What the task requires => Which of the lines in the data below contain the string "text"? Copy each of them.
===== Supplied records
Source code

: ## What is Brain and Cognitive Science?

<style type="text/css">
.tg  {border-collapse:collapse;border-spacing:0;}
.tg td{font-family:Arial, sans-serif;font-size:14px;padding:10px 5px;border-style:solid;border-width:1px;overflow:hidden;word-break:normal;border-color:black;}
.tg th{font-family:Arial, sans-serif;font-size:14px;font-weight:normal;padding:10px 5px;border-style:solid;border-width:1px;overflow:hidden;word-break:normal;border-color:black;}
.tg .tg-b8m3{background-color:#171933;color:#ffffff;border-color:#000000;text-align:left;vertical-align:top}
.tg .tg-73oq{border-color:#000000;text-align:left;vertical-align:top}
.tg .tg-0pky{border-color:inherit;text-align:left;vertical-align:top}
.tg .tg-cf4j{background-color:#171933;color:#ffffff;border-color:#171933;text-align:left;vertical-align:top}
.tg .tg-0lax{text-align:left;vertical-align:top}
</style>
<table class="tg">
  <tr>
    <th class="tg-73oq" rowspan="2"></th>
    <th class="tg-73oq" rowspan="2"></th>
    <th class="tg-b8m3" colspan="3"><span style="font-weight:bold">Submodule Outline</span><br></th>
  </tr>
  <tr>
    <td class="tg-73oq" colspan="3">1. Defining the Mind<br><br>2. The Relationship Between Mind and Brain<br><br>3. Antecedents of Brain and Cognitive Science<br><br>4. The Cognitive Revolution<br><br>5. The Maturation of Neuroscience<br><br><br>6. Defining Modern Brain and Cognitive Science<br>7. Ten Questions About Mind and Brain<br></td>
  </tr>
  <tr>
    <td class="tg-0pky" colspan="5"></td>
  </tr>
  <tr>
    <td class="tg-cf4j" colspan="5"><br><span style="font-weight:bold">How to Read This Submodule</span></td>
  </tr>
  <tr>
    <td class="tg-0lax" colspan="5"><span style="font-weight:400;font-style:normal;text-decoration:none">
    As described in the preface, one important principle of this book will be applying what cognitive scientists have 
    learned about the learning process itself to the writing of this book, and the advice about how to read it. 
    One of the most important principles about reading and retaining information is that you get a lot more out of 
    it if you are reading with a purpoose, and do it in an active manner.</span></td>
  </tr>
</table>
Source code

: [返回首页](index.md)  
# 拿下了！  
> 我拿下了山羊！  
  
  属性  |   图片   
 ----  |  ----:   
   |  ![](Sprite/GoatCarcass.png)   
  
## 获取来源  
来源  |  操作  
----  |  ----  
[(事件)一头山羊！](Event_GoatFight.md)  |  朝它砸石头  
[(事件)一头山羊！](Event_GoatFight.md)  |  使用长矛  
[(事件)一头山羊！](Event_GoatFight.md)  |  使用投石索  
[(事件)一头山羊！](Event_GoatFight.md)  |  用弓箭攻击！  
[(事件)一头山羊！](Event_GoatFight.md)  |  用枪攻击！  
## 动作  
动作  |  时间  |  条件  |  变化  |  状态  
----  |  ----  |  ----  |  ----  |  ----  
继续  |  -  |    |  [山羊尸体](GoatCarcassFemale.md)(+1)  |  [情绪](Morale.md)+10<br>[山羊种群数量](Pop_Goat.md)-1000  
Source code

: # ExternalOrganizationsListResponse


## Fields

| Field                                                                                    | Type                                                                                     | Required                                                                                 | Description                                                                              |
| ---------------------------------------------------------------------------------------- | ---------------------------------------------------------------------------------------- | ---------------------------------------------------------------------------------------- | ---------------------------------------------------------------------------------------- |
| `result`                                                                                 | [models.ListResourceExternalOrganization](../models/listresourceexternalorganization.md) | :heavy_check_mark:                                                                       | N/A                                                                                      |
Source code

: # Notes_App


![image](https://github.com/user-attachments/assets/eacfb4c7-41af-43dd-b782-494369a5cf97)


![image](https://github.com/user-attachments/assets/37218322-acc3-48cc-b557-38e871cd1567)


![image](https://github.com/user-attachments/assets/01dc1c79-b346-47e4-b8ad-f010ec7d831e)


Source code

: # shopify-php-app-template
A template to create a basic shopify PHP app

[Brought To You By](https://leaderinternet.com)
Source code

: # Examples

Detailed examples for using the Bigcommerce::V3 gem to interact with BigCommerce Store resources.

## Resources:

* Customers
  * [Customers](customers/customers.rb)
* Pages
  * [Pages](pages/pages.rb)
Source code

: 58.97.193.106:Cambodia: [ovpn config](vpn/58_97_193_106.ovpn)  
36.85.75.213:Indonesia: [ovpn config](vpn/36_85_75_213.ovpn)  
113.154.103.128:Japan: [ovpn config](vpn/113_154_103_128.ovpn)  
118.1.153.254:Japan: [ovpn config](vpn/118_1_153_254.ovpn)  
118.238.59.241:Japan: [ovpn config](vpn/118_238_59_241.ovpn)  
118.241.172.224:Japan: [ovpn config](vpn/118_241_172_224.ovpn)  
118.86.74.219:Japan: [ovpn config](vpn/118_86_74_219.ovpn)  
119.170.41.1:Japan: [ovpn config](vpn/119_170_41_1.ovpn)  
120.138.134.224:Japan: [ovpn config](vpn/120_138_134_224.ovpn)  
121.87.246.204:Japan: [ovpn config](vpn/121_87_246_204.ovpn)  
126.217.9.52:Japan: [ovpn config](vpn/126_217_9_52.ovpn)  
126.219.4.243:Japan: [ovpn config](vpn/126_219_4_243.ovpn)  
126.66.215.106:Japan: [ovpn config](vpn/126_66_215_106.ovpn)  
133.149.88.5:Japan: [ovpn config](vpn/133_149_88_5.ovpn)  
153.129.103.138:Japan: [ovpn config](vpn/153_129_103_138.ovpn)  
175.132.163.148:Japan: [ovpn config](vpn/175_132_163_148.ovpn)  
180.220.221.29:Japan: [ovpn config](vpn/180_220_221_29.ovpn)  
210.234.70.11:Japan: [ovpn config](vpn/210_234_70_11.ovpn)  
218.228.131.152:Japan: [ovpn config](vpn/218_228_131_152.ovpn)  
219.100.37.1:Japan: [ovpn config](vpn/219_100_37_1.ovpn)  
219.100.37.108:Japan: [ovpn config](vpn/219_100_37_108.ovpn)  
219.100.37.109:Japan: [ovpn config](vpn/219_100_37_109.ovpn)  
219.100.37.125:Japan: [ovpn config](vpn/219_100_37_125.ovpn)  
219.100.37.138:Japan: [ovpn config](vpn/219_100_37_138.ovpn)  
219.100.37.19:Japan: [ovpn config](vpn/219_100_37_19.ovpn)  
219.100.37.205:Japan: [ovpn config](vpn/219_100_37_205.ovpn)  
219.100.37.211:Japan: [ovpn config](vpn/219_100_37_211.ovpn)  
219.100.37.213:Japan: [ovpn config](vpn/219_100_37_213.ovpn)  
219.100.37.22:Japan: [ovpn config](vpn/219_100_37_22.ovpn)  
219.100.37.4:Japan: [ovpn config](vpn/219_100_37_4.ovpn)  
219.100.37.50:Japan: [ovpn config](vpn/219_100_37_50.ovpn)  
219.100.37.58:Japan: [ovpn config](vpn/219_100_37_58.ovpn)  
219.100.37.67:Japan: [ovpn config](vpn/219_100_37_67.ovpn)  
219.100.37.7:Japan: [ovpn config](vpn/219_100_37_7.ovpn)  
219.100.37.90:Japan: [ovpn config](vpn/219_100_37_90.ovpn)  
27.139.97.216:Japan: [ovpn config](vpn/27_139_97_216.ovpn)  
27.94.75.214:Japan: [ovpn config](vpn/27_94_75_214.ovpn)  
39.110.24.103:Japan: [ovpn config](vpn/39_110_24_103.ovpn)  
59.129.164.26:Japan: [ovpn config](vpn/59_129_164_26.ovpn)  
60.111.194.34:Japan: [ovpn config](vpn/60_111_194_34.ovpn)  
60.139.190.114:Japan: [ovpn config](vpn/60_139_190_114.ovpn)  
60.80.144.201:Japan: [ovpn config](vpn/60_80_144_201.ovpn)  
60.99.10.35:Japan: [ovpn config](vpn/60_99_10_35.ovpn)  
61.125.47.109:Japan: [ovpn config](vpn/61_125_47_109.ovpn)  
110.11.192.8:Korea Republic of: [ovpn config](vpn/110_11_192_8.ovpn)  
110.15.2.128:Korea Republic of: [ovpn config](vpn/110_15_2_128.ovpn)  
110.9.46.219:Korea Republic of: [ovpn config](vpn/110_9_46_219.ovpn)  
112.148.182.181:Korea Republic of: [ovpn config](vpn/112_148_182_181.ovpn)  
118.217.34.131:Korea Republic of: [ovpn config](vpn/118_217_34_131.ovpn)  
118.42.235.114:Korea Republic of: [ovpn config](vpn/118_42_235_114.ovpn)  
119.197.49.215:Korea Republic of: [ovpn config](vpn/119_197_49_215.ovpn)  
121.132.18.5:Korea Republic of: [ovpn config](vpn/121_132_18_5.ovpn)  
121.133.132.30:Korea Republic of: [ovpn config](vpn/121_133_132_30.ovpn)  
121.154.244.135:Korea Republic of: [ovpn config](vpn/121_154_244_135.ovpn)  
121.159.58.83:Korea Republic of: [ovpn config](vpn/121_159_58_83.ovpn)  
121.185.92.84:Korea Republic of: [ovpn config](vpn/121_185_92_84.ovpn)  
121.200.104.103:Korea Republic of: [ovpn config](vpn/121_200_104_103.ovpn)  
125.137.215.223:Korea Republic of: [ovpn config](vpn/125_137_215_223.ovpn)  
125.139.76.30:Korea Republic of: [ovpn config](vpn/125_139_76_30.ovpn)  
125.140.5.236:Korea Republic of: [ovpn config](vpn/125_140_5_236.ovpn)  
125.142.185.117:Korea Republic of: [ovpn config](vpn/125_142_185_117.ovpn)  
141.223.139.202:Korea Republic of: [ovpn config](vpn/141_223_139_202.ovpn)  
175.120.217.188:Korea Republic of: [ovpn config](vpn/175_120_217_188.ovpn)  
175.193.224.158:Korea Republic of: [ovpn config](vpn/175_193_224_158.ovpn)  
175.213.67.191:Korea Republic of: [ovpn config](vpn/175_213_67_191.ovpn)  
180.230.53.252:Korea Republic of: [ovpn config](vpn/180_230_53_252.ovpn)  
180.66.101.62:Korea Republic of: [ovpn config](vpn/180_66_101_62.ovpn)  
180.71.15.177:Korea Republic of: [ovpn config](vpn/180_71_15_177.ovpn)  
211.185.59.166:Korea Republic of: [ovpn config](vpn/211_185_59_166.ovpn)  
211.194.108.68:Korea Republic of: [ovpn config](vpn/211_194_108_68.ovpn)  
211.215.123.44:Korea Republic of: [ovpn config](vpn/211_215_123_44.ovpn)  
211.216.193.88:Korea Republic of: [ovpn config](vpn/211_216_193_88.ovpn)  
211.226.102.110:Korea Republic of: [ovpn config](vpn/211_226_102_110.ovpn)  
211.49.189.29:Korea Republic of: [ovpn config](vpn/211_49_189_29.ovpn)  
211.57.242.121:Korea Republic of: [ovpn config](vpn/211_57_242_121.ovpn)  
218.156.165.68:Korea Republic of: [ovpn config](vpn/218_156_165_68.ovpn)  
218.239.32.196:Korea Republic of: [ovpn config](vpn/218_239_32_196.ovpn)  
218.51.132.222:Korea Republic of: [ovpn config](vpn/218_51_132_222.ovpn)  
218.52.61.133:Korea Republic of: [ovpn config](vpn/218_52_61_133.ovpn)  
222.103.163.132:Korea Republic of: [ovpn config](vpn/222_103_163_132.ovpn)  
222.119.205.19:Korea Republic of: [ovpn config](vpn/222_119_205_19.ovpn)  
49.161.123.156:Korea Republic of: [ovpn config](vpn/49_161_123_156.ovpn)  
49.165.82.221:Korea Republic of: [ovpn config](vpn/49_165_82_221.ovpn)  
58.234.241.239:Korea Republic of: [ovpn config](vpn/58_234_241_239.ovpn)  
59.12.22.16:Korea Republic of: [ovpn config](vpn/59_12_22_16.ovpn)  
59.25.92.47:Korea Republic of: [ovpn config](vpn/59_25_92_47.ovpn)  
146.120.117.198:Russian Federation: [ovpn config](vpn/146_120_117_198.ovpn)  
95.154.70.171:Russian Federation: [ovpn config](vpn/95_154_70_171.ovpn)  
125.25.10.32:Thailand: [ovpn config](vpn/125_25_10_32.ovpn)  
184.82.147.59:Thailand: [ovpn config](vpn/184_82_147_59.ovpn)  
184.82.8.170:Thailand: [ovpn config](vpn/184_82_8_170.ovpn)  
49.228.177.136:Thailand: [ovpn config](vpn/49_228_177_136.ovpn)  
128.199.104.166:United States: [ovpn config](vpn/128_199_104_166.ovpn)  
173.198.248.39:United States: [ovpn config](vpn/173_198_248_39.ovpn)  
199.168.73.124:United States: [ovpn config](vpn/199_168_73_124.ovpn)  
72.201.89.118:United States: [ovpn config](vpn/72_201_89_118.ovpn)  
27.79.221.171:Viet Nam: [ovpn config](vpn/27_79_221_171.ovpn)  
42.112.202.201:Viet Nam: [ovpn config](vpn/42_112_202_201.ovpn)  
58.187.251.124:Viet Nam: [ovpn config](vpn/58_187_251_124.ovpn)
==========
Exercise result =>
<style type="text/css">
.tg .tg-b8m3{background-color:#171933;color:#ffffff;border-color:#000000;text-align:left;vertical-align:top}
.tg .tg-73oq{border-color:#000000;text-align:left;vertical-align:top}
.tg .tg-0pky{border-color:inherit;text-align:left;vertical-align:top}
.tg .tg-cf4j{background-color:#171933;color:#ffffff;border-color:#171933;text-align:left;vertical-align:top}
.tg .tg-0lax{text-align:left;vertical-align:top}
    <td class="tg-0lax" colspan="5"><span style="font-weight:400;font-style:normal;text-decoration:none">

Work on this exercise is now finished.